CourtNew Mexico Supreme Court

Ted J. Trujillo, Espanola, NM, for Petitioner.

Nordhaus, Haltom, Taylor, Taradash & Bladh, L.L.P., Daniel I.S.J. Rey-Bear, Stephen H. Greetham, Albuquerque, NM, for Respondent.

Javier R. Lopez, Santa Fe, NM, for Amicus Curiae New Mexico Taxation & Revenue Department.

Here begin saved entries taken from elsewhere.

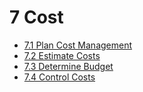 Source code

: # 7 Cost

- [7.1 Plan Cost Management](7.1-plan-cost-management.md)
- [7.2 Estimate Costs](7.2-estimate-costs.md)
- [7.3 Determine Budget](7.3-determine-budget.md)
- [7.4 Control Costs](7.4-control-costs.md)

Canepa & Vidal, P.A., Rae Ann Shanley, Timothy J. Vidal, Santa Fe, NM, for Amicus Curiae Rancho Del Oso Pardo, Inc.

OPINION

CHAVEZ, Justice.

{1} Petitioner Arthur Rodarte, the Rio Arriba County Assessor acting in his official capacity only, appeals from a decision of the Court of Appeals which reversed the decision of the Rio Arriba County Valuation Protests Board (the Board). The Board had upheld Petitioner's property tax assessment which changed the classification of the bulk of the 32,075.80-acre property at the Lodge at Chama (the Lodge) from agricultural to "miscellaneous non-residential." The change resulted in a nearly ten-fold increase in the Lodge's assessed value, from $2,199,378 to $21,301,191. At issue is whether Petitioner and the Board properly concluded: (1) that neither the Lodge's private elk herd nor the public herd is "livestock" under the property tax code for purposes of determining whether the property in question is agricultural, and (2) that the Lodge's conservation agreement with the federal government was either not a proper soil-conservation agreement to qualify as an agricultural use or not the primary use of their land. Finding that the Board properly relied on a reasonable determination of the Property Tax Division of the Department of Taxation and Revenue (the Division), we reverse the Court of Appeals and uphold the Board's decision.

I. Background

{2} The 32,075.80-acre Lodge is located near Chama, New Mexico, and until 1989 or 1990 was known as the "Chama Land and Cattle Company." The Lodge bills itself as "one of the world's foremost outdoor recreational retreats." Respondent Jicarilla Apache Nation purchased the Lodge in 1995. From at least 1996 through 1999, the property was classified as agricultural, and Respondent paid ad valorem taxes on its private elk herd. In 2000, however, assessors at Petitioner's office received information that led them to conclude that the Lodge was used for recreational, rather than agricultural, purposes. Specifically, they received a copy of a letter from the Bureau of Indian Affairs (BIA) to the Jicarilla Apache Nation that seemed to indicate the Lodge was used primarily as a recreational retreat, which was confirmed by looking at the Lodge's website. Additionally, the assessors learned from attending a seminar on the subject that the Department of Taxation did not consider elk to be livestock under the Property Tax Code. In fact, the assessors and the Board relied on Property Tax Division (P.T.D.) General Order No. 99-25, issued by the Division. In that order, as required by NMSA 1978, § 7-36-21(D) (1975), the Division determined the "various classes of livestock and the value of each class." The order does not list "elk" among the various classes of livestock. As a result, Petitioner issued an amended notice of valuation that reclassified the land from agricultural to miscellaneous non-residential. Respondent protested to the Board, which conducted a hearing on the claim.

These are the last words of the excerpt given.